Reverse innovation is the process whereby goods developed as inexpensive models to meet the needs of developing nations, such as battery-operated medical instruments in countries with limited infrastructure, are then repackaged as low-cost innovative goods for Western buyers.
The process of reverse innovation begins by focusing on needs and requirements for low-cost products in countries like India. Once products are developed for these markets, they are then sold elsewhere - even in the West - at low prices which creates new markets and uses for these innovations.
Typically, companies start their globalization efforts by removing expensive features from their established product, and attempt to sell these de-featured products in the developing world. This approach, unfortunately, is not very competitive, and targets only the most affluent segments of society in these developing countries. Reverse innovation, on the other hand, leads to products which are created locally in developing countries, tested in local markets, and, if successful, then upgraded for sale and delivery in the developed world.

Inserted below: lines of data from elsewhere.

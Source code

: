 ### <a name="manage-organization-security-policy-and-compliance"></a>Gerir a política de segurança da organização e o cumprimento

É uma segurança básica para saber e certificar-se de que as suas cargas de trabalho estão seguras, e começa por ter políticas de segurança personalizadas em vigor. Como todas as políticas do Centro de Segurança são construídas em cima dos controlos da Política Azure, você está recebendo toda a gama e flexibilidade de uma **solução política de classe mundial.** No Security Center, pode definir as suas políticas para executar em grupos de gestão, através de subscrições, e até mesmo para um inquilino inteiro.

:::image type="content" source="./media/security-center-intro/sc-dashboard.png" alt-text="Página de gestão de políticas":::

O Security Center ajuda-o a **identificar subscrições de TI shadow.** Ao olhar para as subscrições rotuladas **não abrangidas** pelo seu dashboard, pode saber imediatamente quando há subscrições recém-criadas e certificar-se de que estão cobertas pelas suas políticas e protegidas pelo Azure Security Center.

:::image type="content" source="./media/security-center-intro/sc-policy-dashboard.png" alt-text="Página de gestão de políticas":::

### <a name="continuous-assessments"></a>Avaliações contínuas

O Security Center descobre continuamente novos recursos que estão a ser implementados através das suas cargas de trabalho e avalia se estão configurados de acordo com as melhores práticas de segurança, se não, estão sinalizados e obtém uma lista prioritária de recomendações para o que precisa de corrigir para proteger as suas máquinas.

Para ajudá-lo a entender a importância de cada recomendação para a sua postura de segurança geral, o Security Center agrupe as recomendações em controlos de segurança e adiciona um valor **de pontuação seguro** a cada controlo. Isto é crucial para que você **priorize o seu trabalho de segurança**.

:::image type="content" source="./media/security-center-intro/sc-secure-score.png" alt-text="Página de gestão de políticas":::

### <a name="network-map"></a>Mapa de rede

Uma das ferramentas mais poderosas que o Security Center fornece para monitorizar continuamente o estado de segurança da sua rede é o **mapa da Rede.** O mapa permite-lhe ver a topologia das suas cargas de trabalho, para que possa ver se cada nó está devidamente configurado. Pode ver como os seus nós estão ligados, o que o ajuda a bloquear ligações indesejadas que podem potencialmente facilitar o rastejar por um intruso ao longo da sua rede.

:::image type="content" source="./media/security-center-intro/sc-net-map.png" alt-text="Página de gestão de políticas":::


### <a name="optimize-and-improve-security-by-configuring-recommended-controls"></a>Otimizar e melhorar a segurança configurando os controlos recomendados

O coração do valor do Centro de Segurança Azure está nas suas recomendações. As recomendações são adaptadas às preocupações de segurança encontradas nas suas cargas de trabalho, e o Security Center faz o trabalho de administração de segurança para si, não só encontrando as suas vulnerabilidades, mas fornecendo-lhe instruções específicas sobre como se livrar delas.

The term 'reverse innovation' was originally defined differently as - innovation blowback - by John Hagel III and John Seely Brown in their 2005 McKinsey Quarterly article titled Innovation blowback: Disruptive management practices from Asia. In essence, their message warns that "the periphery of today's global business environment is where innovation potential is the highest... Edges define and describe the borders of companies, markets, industries, geographies, intellectual disciplines, and generations. They are the places where unmet customer needs find unexpected solutions, where disruptive innovations and blue oceans get birthed, and where edge capabilities transform the core competencies of the corporation." 

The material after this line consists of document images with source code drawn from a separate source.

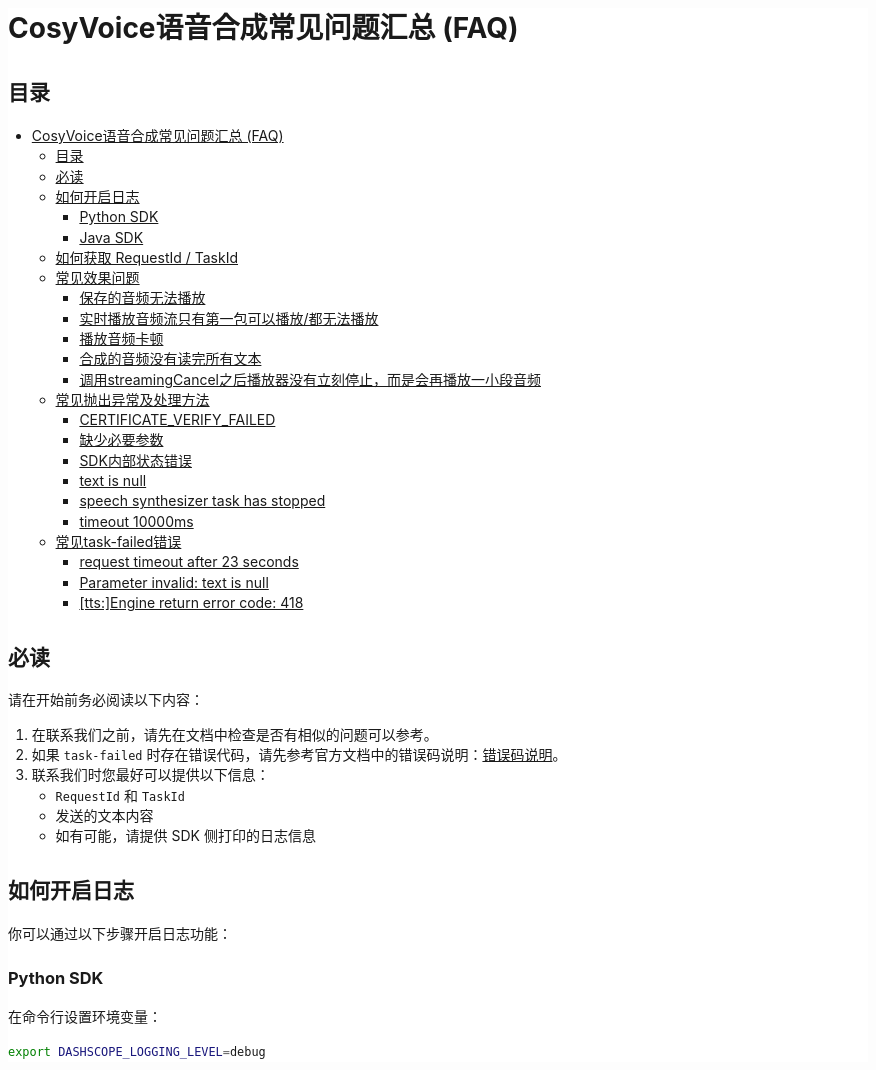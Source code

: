 # CosyVoice语音合成常见问题汇总 (FAQ)

## 目录
- [CosyVoice语音合成常见问题汇总 (FAQ)](#cosyvoice语音合成常见问题汇总-faq)
  - [目录](#目录)
  - [必读](#必读)
  - [如何开启日志](#如何开启日志)
    - [Python SDK](#python-sdk)
    - [Java SDK](#java-sdk)
  - [如何获取 RequestId / TaskId](#如何获取-requestid--taskid)
  - [常见效果问题](#常见效果问题)
    - [保存的音频无法播放](#保存的音频无法播放)
    - [实时播放音频流只有第一包可以播放/都无法播放](#实时播放音频流只有第一包可以播放都无法播放)
    - [播放音频卡顿](#播放音频卡顿)
    - [合成的音频没有读完所有文本](#合成的音频没有读完所有文本)
    - [调用streamingCancel之后播放器没有立刻停止，而是会再播放一小段音频](#调用streamingcancel之后播放器没有立刻停止而是会再播放一小段音频)
  - [常见抛出异常及处理方法](#常见抛出异常及处理方法)
    - [CERTIFICATE\_VERIFY\_FAILED](#certificate_verify_failed)
    - [缺少必要参数](#缺少必要参数)
    - [SDK内部状态错误](#sdk内部状态错误)
    - [text is null](#text-is-null)
    - [speech synthesizer task has stopped](#speech-synthesizer-task-has-stopped)
    - [timeout 10000ms](#timeout-10000ms)
  - [常见task-failed错误](#常见task-failed错误)
    - [request timeout after 23 seconds](#request-timeout-after-23-seconds)
    - [Parameter invalid: text is null](#parameter-invalid-text-is-null)
    - [\[tts:\]Engine return error code: 418](#ttsengine-return-error-code-418)

## 必读

请在开始前务必阅读以下内容：

1. 在联系我们之前，请先在文档中检查是否有相似的问题可以参考。
2. 如果 `task-failed` 时存在错误代码，请先参考官方文档中的错误码说明：[错误码说明](https://help.aliyun.com/zh/model-studio/developer-reference/status-codes)。
3. 联系我们时您最好可以提供以下信息：
   - `RequestId` 和 `TaskId`
   - 发送的文本内容
   - 如有可能，请提供 SDK 侧打印的日志信息


## 如何开启日志

你可以通过以下步骤开启日志功能：

### Python SDK

在命令行设置环境变量：

```bash
export DASHSCOPE_LOGGING_LEVEL=debug
```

C.K. Prahalad explains that there are five ways in which resource-starved developing countries lead rich nations: 1) affordability, 2) leapfrog technologies, 3) service ecosystems, 4) robust systems, and 5) add-on applications. These very deprivations are catalysts for reverse innovation.
Reverse innovation in global health systems
Reverse innovation has been identified as a key emerging trend in global health systems. Key health areas where low-income countries can offer solutions to medium and high-income country settings include, rural health service delivery; skills substitution; decentralisation of management; creative problem-solving; education in communicable disease control; innovation in mobile phone use; low technology simulation training; local product manufacture; health financing; and social entrepreneurship. System-wide benefits may also be seen as accruing across every part of the World Health Organization Health Systems Framework, specifically the six building blocks of health systems: (1) service delivery; (2) health workforce; (3) health information; (4) medical products, vaccines, and technologies; (5) health financing; and (6) health leadership and governance. However, the applicability of developing country innovations in developed country settings remains relatively undocumented and further work needs to be undertaken to advance understanding of health innovation diffusion between countries.
- Nokia is testing new business models for classified ads in Kenya; it has also created new features in its hand-held phones sold in the US, based on observations of how phones are shared in Ghana.
- Microsoft is creating new phone app services for "dumb" phones which allow users with existing, non-smartphone devices to access Web sites such as Twitter, Facebook. Built for markets in India and South Africa, there is surprising potential for these apps as a low-cost cloud computing platform.
- GE is now selling an ultra-portable electrocardiograph machine in the U.S. at an 80% markdown for similar products. The machine was originally built by GE Healthcare for doctors in India and China.
- In 2009, Tata Motors planned to sell an upgraded version of the Tata Nano in western markets; the project was called Tata Europa (but it actually never reached the expected market).
- Procter & Gamble found that a honey-based cold remedy created for Mexico also had a profitable market in Europe and the United States.
- Nestlé learned that it could sell its low-cost, low-fat dried noodles originally created for rural India and position the same product as a healthy alternative in Australia and New Zealand.